Durkin is collaborating with hugely talented cinematographer Jody Lee Lipes here, and their collective achievements powerfully enhance the immediacy of Martha's horror. The film is reliant upon strategic uses of negative space offered by long lenses. Figures are framed against vast expanses of blurred background, often with their backs turned against it as if pictorially predicting an incoming threat that never appears. Windows, in particular, appear in frame continuously after a breaking-and-entering thread is revealed in the narrative of the cult, elevating the tension further. Similar visual strategies are utilized by Lucrecia Martel, most hauntingly in The Headless Woman, and both techniques are traceable to Val Lewton and Jacques Tourneur. It's a method of creating unseen horror that Durkin handles beautifully; as the tension seems to rise exponentially, the film gets slower and more teasing in its rhythm (one fade out/fade in evaporates the image like molasses, and it's one of the most nail-biting uses of the fade in film history). Durkin and Lipes also manipulate the robust texture of 35 mm to achieve a color space where blacks are more brown than black and the surface of the image feels milky, like a matte photograph. All are methods of conjuring a subtly off-kilter physical reality.

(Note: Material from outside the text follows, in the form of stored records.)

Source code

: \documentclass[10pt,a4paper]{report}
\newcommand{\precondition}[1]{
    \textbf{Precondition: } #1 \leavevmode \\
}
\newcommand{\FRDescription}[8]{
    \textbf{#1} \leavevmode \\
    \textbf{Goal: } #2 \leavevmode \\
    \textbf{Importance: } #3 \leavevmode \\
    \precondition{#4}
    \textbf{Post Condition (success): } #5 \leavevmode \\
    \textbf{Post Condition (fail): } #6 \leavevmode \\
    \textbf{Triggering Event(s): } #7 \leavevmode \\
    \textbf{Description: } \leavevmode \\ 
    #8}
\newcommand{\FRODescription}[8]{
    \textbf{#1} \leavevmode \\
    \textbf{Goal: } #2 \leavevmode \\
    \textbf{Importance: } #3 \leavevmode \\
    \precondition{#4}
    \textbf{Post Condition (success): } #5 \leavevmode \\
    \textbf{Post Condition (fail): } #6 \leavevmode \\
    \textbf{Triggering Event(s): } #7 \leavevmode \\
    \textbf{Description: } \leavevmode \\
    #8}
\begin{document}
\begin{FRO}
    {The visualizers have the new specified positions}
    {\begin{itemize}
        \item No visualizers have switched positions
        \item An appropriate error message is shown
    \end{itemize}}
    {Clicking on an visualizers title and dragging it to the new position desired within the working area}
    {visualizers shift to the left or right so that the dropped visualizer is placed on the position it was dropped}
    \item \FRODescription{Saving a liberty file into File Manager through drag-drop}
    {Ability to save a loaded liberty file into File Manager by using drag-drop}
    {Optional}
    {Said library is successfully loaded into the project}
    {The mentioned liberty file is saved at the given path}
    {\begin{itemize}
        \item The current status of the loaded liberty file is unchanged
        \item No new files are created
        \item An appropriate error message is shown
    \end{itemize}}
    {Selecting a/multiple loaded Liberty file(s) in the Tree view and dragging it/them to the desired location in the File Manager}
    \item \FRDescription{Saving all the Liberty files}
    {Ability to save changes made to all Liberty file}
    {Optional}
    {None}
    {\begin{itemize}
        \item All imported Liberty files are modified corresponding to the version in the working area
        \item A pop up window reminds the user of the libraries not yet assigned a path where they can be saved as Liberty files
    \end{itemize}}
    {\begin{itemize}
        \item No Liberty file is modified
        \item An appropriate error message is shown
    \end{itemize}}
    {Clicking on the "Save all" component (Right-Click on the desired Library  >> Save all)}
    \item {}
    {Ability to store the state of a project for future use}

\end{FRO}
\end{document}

As for the aforementioned semantic debate, it's all rather negligible whether Martha actually witnesses (or witnessed) any number of scenes that deliberately tow a line between reality and illusion or whether they're elaborate projections of a mind tainted by perversions of group behavior and astray from functional morality. Either way one looks at it, they're visions of a person disconnecting gradually from "normal life", incapable of pressing on with society as the traumas at the cult continue to weigh on her. Looking at a confused female through the prism of post-traumatic stress disorder is nothing new in American cinema, but the care with which it's handled here is refreshing. Durkin's tantalizing final image cannot be attacked from the angle of reality vs. illusion because Martha Marcy May Marlene becomes more fascinating the less you deal with it in psychological binaries. The film is about the enigma of psychology, the fear that we may not be able to pinpoint any scientific justifications for human behavior after something as horrendous as the events at the cult.